Rob Key has backed England’s new red-ball regime to “unlock” the latent talent in their underperforming Test players after naming a first squad of the Brendon McCullum era complete with a combination of fresh faces and the familiar.
With much attention focused either on the recalled James Anderson and Stuart Broad or on the uncapped Matthew Potts and Harry Brook, perhaps the most intriguing innovation as England go into next month’s three-match series against New Zealand will see Ollie Pope come in at three, having never in a first-class career that now runs to 103 innings batted higher than No 4.
Pope averages 72.73 from 54 knocks for Surrey, mostly batting at four, but has averaged only 28.66 across 40 Test innings for England in which he has appeared only three times in his favoured position. However, England’s selection panel of McCullum, the new captain, Ben Stokes, and Key, the managing director of England men’s cricket, have concluded he has the makings of an ideal international No 3.
“We feel that Ollie Pope is the man,” Key said. “With a lot of these guys now, the bet is that with the talent they have, this environment, these coaches, can get the best out of our most talented cricketers – and Ollie Pope is one of those. If we can unlock him, which I think they can, there’s a seriously good Test cricketer there.”
England have won only one of their past 17 Test matches, but Key insists many misfiring players will flourish under the team’s new management. “There’s some seriously talented cricketers in this country,” he said. “We just need to unlock them and get them playing to the best of their ability. I’m betting on the fact that someone like Brendon McCullum, or Ben Stokes, and a clear vision for how we want to play is the way to do that.”
With Joe Root reverting to batting at four after a brief flirtation with No 3, Jonny Bairstow pencilled in at five and Stokes at six, as a middle-order batter Brook may struggle to convert his blistering start to this season’s County Championship into a place in the starting XI. But amid an injury crisis among English bowlers Potts, a teammate of Stokes at Durham, is more likely to get a chance.
“There’s a lot of people who can run in and get the ball down there at various different paces, but when you start seeing someone like that emerge, the way it looks like if you’re facing him you’re in a proper contest, these are the people I get really excited about,” Key said.
“Some good will come out of the injury problems that we’ve got at the moment, and it may be him. It’s definitely a concern and we need to look into why this is happening, but I like the look of this Matt Potts.

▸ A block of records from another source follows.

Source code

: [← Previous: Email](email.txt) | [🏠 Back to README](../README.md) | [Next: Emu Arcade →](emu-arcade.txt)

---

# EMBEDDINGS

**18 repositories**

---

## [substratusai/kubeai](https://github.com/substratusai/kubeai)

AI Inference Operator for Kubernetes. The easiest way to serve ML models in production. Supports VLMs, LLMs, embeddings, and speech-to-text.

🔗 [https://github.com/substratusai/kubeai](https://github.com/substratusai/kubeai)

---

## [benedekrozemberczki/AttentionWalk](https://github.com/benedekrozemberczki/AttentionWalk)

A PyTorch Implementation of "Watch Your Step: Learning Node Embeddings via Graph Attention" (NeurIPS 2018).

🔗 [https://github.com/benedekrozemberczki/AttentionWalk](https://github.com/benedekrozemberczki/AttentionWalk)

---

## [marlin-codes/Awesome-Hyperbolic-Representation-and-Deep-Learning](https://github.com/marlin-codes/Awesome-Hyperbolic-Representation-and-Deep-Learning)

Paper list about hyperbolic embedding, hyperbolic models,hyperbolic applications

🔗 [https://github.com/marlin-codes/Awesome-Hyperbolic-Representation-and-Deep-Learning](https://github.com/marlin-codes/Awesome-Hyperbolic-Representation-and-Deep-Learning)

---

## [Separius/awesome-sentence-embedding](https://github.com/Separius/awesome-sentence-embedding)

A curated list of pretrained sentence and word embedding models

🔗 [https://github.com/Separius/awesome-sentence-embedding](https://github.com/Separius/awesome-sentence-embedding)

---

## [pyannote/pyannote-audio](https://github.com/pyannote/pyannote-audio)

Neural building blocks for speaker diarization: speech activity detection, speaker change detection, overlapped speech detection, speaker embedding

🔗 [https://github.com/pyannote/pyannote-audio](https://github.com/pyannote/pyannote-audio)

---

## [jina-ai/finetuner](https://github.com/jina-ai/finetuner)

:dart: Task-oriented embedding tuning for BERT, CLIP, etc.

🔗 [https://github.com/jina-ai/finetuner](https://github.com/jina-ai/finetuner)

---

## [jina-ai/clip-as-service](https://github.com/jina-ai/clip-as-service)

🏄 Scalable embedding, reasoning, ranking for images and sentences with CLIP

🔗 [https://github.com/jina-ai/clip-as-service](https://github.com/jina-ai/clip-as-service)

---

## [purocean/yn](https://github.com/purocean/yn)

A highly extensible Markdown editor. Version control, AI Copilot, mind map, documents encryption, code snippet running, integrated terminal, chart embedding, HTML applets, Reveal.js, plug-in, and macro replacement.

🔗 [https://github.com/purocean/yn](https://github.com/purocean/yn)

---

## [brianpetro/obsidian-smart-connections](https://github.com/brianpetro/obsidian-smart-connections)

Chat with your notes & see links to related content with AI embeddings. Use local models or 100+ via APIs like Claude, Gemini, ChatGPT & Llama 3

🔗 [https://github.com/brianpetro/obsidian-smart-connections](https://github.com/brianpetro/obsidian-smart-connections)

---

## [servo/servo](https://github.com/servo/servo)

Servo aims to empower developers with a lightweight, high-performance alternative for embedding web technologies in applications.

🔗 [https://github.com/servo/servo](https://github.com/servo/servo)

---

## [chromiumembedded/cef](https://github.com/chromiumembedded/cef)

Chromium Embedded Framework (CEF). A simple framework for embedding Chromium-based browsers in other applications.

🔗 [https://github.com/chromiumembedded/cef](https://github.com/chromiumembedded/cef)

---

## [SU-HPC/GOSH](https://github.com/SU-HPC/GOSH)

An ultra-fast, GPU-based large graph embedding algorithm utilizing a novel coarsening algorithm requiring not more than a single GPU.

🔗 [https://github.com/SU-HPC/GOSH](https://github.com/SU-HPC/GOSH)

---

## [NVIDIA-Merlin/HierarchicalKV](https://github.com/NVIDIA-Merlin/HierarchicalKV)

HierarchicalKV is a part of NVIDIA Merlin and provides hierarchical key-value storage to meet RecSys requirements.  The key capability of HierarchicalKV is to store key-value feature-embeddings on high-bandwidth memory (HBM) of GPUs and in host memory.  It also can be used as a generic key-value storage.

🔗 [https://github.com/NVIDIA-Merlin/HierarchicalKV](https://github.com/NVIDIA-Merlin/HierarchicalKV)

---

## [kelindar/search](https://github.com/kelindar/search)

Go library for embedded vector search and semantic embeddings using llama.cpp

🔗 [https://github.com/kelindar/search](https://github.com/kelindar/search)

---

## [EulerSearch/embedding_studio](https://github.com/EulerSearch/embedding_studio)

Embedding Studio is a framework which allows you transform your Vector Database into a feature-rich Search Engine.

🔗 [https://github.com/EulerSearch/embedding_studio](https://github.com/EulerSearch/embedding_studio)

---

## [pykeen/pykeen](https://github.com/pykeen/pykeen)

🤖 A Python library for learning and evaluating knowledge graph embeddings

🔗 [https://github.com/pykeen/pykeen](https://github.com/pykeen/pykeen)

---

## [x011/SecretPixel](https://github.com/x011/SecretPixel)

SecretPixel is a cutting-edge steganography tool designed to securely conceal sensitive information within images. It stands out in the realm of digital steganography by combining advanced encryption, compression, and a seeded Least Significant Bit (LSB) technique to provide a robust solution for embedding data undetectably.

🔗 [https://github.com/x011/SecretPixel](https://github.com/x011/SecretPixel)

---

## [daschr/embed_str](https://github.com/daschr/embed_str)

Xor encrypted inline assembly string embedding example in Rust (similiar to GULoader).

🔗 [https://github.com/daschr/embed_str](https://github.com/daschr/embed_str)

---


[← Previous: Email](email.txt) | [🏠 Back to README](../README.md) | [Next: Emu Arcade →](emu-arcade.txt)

They have all the data and all of that stuff over the last few years but that’s a reflection of history whereas this year, I’m pretty excited by what he offers. We see him as a point of difference.”
Key also promised an end to the policy of regularly resting Anderson and Broad, the team’s two senior bowlers, who have respectively played nine and six of England’s 14 Tests in the past 12 months and were completely left out of the squad that toured the West Indies in March. “I think we’ll try to get the most out of them that we possibly can,” he said. “If they’re part of the best bowling attack I’d rather have them in the side, trying to win games of cricket for England, than prolonging their careers when they can’t impact as much as possible. I think we’ll try to make the most of them while we’ve still got them.”
The issue of how to deal with ageing players is also one that will be faced by Matthew Mott, the Australian who was confirmed at England’s white-ball coach on Wednesday. At last year’s Twenty20 World Cup 13 of the 17 players used by England were above the age of 30 while their captain, Eoin Morgan, will be 40 when Mott’s four-year contract expires in 2026. Key is not hiding from the need to eventually transition beyond Morgan’s inspirational leadership.
“The process was about [finding] someone who wasn’t going to come in and disrupt that environment. They have a very strong leader in Eoin Morgan, but whenever there is a transition in leadership they are the right person to take it into the next era,” Key said. “That was the criteria we looked for and Matthew came out at the top of the list for that.”
Key argued that the fact the white-ball team will be secondary to the Test side at times – including next month when they play three one-day internationals in the Netherlands while the red-ball squad are focused on overcoming New Zealand – will force them to experiment with fresh personnel. “It’s not really about the 11 players, it’s about the philosophy and the way they play,” Key said. “It’s so clear in that side, and that’s what we want to get in Test cricket. It’s clear how they go about playing their cricket, and that has filtered right the way through the system into the T20 Blast and county cricket, so there’s a whole production line of batsmen in particular coming through. I think the coach has got to be smart to work out who to invest in for the future, and I think we’ve got the right person in Matthew Mott.”